One of the most notable examples of this was actor Idris Elba’s casting in the 2011 film Thor.

A superhero story, based on the Marvel Comics character of the same name, Thor saw the British actor undertake the role of mythical god Heimdall – who was portrayed as a white character in the famed comic books.

The casting sparked uproar amongst loyal fans of the comic, many of whom felt that casting a black actor as Heimdall didn’t – as one comic-lover put it – respect “the integrity of the source material.”


MAN OF VISION: Director Michael Buffong

More recently, there was similar outcry when it was revealed that black US actor Michael B. Jordan will star in the upcoming movie Fantastic Four; another film based on classic Marvel Comics characters.

Once again, the character in question – Johnny Storm aka The Human Torch – had previously been depicted as white. And once again, some of the comic’s fans are unhappy that Jordan is not white.

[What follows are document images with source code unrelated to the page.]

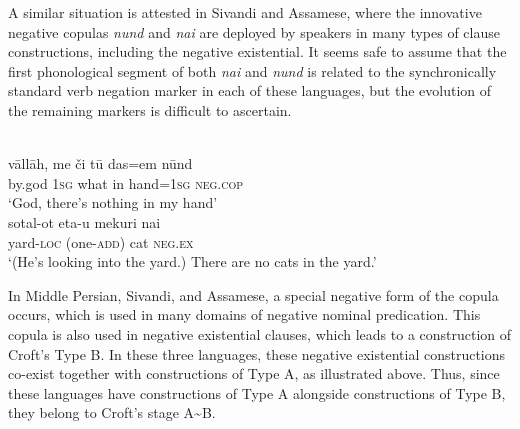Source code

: ﻿\documentclass[output=paper]{langsci/langscibook}
\begin{document}
A similar situation is attested in Sivandi and Assamese, where the innovative negative copulas \textit{nund} and \textit{nai} are deployed by speakers in many types of clause constructions, including the negative existential. It seems safe to assume that the first phonological segment of both \textit{nai} and \textit{nund} is related to the synchronically standard verb negation marker in each of these languages, but the evolution of the remaining markers is difficult to ascertain. 
%
\begin{exe}\ex\label{ex:ieur-sivandi-nothing-in-hand}
\\
    \gll vāllāh, me    či      tū  das=em      nūnd \\
by.god  \textsc{1sg}  what  in  hand=\textsc{1sg}  \textsc{neg.cop} \\
    \glt `God, there's nothing in my hand'
\ex\label{ex:ieur-assamese-nocats}
\\
    \gll sotal-ot    {\op}eta-u{\cp}      mekuri nai \\
yard-\textsc{loc} (one-\textsc{add}) cat \textsc{neg.ex} \\
    \glt `(He's looking into the yard.) There are no cats in the yard.'
    \end{exe}

In Middle Persian, Sivandi, and
Assamese, a special negative form of the copula occurs, which is used in many domains of negative nominal predication. This copula is also used in negative existential clauses, which leads to a construction of Croft's Type B. In these three languages, these negative existential constructions co-exist together with constructions of Type A, as illustrated above. Thus, since these languages have constructions of Type A alongside constructions of Type B, they belong to Croft's stage A{\textasciitilde}B. 
\end{document}
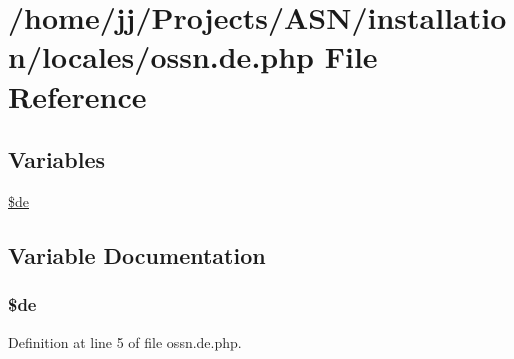 \hypertarget{installation_2locales_2ossn_8de_8php}{}\section{/home/jj/\+Projects/\+A\+S\+N/installation/locales/ossn.de.\+php File Reference}
\label{installation_2locales_2ossn_8de_8php}
\subsection*{Variables}
\begin{DoxyCompactItemize}
\item 
\hyperlink{installation_2locales_2ossn_8de_8php_aab7de7e51b4580005f63dd4cf5e17311}{\$de}
\end{DoxyCompactItemize}


\subsection{Variable Documentation}
\subsubsection[{\texorpdfstring{\$de}{$de}}]{\setlength{\rightskip}{0pt plus 5cm}\$de}\hypertarget{installation_2locales_2ossn_8de_8php_aab7de7e51b4580005f63dd4cf5e17311}{}\label{installation_2locales_2ossn_8de_8php_aab7de7e51b4580005f63dd4cf5e17311}


Definition at line 5 of file ossn.\+de.\+php.

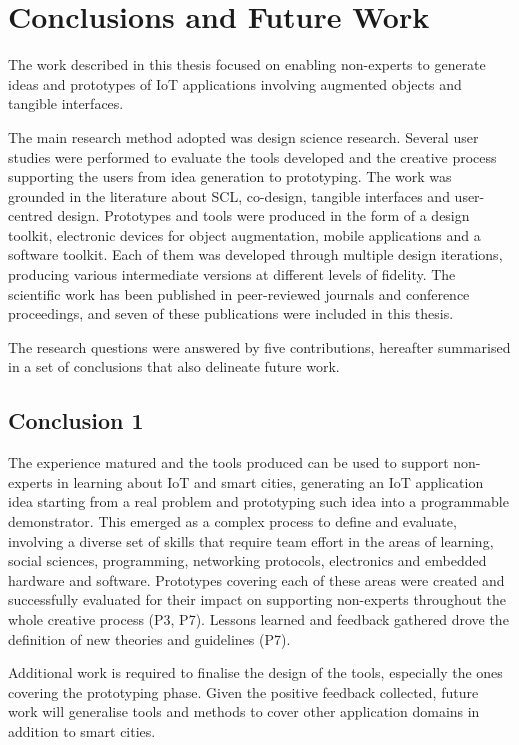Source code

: \chapter{Conclusions and Future Work}
\label{cha:conclusions}


The work described in this thesis focused on enabling non-experts to generate ideas and prototypes of IoT applications involving augmented objects and tangible interfaces.

The main research method adopted was design science research. Several user studies were performed to evaluate the tools developed and the creative process supporting the users from idea generation to prototyping.
The work was grounded in the literature about SCL, co-design, tangible interfaces and user-centred design.
Prototypes and tools were produced in the form of a design toolkit, electronic devices for object augmentation, mobile applications and a software toolkit. Each of them was developed through multiple design iterations, producing various intermediate versions at different levels of fidelity.
The scientific work has been published in peer-reviewed journals and conference proceedings, and seven of these publications were included in this thesis.

The research questions were answered by five contributions, hereafter summarised in a set of conclusions that also delineate future work. 


\section*{Conclusion 1}

The experience matured and the tools produced can be used to support non-experts in learning about IoT and smart cities, generating an IoT application idea starting from a real problem and prototyping such idea into a programmable demonstrator.
This emerged as a complex process to define and evaluate, involving a diverse set of skills that require team effort in the areas of learning, social sciences, programming, networking protocols, electronics and embedded hardware and software.
Prototypes covering each of these areas were created and successfully evaluated for their impact on supporting non-experts throughout the whole creative process (P3, P7).
Lessons learned and feedback gathered drove the definition of new theories and guidelines (P7).

Additional work is required to finalise the design of the tools, especially the ones covering the prototyping phase. Given the positive feedback collected, future work will generalise tools and methods to cover other application domains in addition to smart cities.


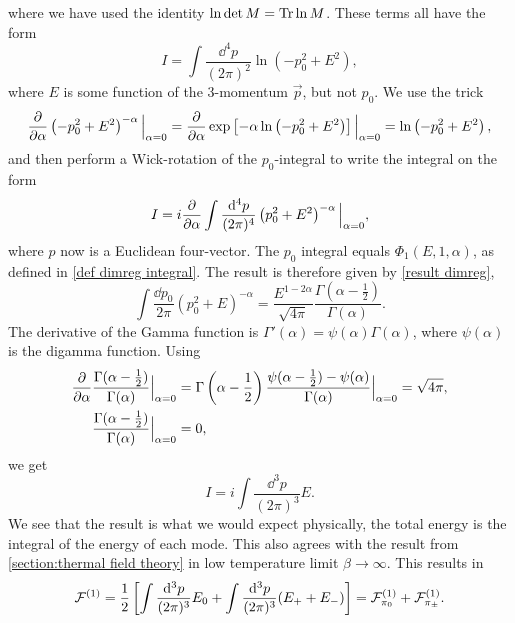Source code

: where we have used the identity $\ln\det M = \Tr \ln M $.
These terms all have the form
\begin{equation}
    I = \int \frac{\dd^4 p}{(2 \pi)^2} \ln(-p_0^2 + E^2),
\end{equation}
where $E$ is some function of the 3-momentum $\vec p$, but not $p_0$.
We use the trick
\begin{equation}
    \pdv{\alpha} \left(-p_0^2 + E^2\right)^{-\alpha} \Big|_{\alpha=0}
    = \pdv{\alpha} \exp\left[ -\alpha \ln\left(- p_0^2 + E^2\right)  \right] \Big|_{\alpha=0}
    = \ln\left(- p_0^2 + E^2\right),
\end{equation}
and then perform a Wick-rotation of the $p_0$-integral to write the integral on the form 
\begin{equation}
    I = i \pdv{\alpha} \int \frac{\dd^4 p}{(2 \pi)^4} \left(p_0^2 + E^2\right)^{-\alpha} \Big|_{\alpha=0},
\end{equation}
where $p$ now is a Euclidean four-vector.
The $p_0$ integral equals $\Phi_1(E, 1, \alpha)$, as defined in \autoref{def dimreg integral}. 
The result is therefore given by \autoref{result dimreg},
\begin{equation}
    \int \frac{\dd p_0}{2 \pi} (p_0^2 + E)^{-\alpha} 
    = \frac{E^{1-2\alpha}}{\sqrt{4 \pi}} \frac{\Gamma(\alpha-\frac{1}{2})}{\Gamma(\alpha)}.
\end{equation}
The derivative of the Gamma function is $\Gamma'(\alpha) = \psi(\alpha)\Gamma(\alpha)$, where $\psi(\alpha)$ is the digamma function.
Using
\begin{align}
    \diffp{}{\alpha} & \frac{\Gamma(\alpha - \frac{1}{2}) }{\Gamma(\alpha)} \Big|_{\alpha=0}
    = \Gamma\left(\alpha - \frac{1}{2}\right) \frac{\psi(\alpha - \frac{1}{2}) - \psi(\alpha)}{\Gamma(\alpha)} \Big|_{\alpha=0}
    = \sqrt{4 \pi}, \\
    & \frac{\Gamma(\alpha - \frac{1}{2}) }{\Gamma(\alpha)}\Big|_{\alpha=0} = 0,
\end{align}
we get
\begin{equation}
    I = i \int \frac{\dd^3 p}{(2 \pi)^3} E.
\end{equation}
We see that the result is what we would expect physically, the total energy is the integral of the energy of each mode.
This also agrees with the result from \autoref{section:thermal field theory} in low temperature limit $\beta \rightarrow \infty$.
This results in 
\begin{equation}
    \mathcal{F}^{(1)} = 
    \frac{1}{2} 
    \left[\int \frac{\dd^3 p}{(2\pi)^3} E_0 + \int  \frac{\dd^3 p}{(2\pi)^3} (E_+ + E_-)\right]
    = \mathcal{F}^{(1)}_{\pi_0} +\mathcal{F}^{(1)}_{\pi_\pm}.
\end{equation}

Apparently, even child actors can’t escape the ‘but you’re black’ finger-pointing from those lacking an open mind. Many took to social media to whine when 11-year-old Quvenzhané Wallis was cast as the title character in last year’s remake of the classic tale, Annie.

But despite an apparent legacy of audience unease at black actors undertaking typically ‘white roles’, Buffong is optimistic that audiences are changing for the better.

“When it comes to black representation, I don’t think it’s still the case that people are saying, ‘Oh wow, I can’t imagine that black actor in that role’. Granted, there’s still a long way to go, but there has been a development, which I think has made audiences more open-minded.”

Still, Buffong, who is the Artistic Director of leading black British theatre company, Talawa, feels that Britain has a way to go in order to catch up with the type of black representation that is seen in US dramas.

“If you look at American dramas, it’s not unusual to see a black character playing a surgeon, a chief of police or a judge,” reasons Buffong, who has worked in theatre for 15 years. “Over here, we do need greater representation across a variety of roles.

“Talawa is absolutely helping to redress that balance, but there is still quite a way to go. There has been change – some has been progressive and some has gone back a bit, in terms of representation.

For example, there used to be more black theatre companies. That’s why campaigns like Act For Change are necessary,” Buffong says of the project that campaigns for better representation across the live and recorded arts.

“But I’m always going to be optimistic about progression. With Talawa, [fellow black theatre company] Eclipse and campaigns like Act For Change, we’re all pushing for change so I’m optimistic that things will improve.”

So what’s the future for this dynamic director, whose previous theatre credits include All My Sons and A Raisin In The Sun?

“I’m fundamentally a storyteller; that’s my passion,” he says. “And like all of us, I want to see things that I can identify with. So I just want to keep on working and telling great stories. There are so many talented people out there and I want to continue working with them.”